══ Listed records

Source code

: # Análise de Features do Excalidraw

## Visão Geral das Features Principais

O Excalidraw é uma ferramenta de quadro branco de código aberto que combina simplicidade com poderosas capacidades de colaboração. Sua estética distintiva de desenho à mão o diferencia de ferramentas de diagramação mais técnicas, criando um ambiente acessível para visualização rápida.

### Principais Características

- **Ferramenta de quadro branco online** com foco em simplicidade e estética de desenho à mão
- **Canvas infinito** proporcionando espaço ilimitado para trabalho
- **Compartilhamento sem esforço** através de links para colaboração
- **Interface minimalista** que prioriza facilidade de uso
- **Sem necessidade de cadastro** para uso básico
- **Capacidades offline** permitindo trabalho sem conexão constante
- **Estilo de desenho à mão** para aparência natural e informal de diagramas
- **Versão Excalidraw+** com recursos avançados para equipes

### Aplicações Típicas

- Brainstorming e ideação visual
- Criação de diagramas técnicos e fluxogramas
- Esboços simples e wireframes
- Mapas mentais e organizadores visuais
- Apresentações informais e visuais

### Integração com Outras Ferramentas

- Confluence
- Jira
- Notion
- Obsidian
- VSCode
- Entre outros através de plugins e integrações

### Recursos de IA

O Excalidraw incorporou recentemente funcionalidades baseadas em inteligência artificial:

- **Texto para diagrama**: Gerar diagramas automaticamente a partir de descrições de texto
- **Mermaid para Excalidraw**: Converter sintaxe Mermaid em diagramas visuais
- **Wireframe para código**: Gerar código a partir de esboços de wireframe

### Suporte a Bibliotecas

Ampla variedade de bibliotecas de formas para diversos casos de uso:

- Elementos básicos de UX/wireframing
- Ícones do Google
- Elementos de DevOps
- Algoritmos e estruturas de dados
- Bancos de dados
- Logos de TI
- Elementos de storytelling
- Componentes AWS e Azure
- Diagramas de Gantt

════

What you will do: Repeat exactly, and only, the lines of the records above, starting with the line that contains "Ampla variedade de" and ending with the final line, both included.

Written response:
Ampla variedade de bibliotecas de formas para diversos casos de uso:

- Elementos básicos de UX/wireframing
- Ícones do Google
- Elementos de DevOps
- Algoritmos e estruturas de dados
- Bancos de dados
- Logos de TI
- Elementos de storytelling
- Componentes AWS e Azure
- Diagramas de Gantt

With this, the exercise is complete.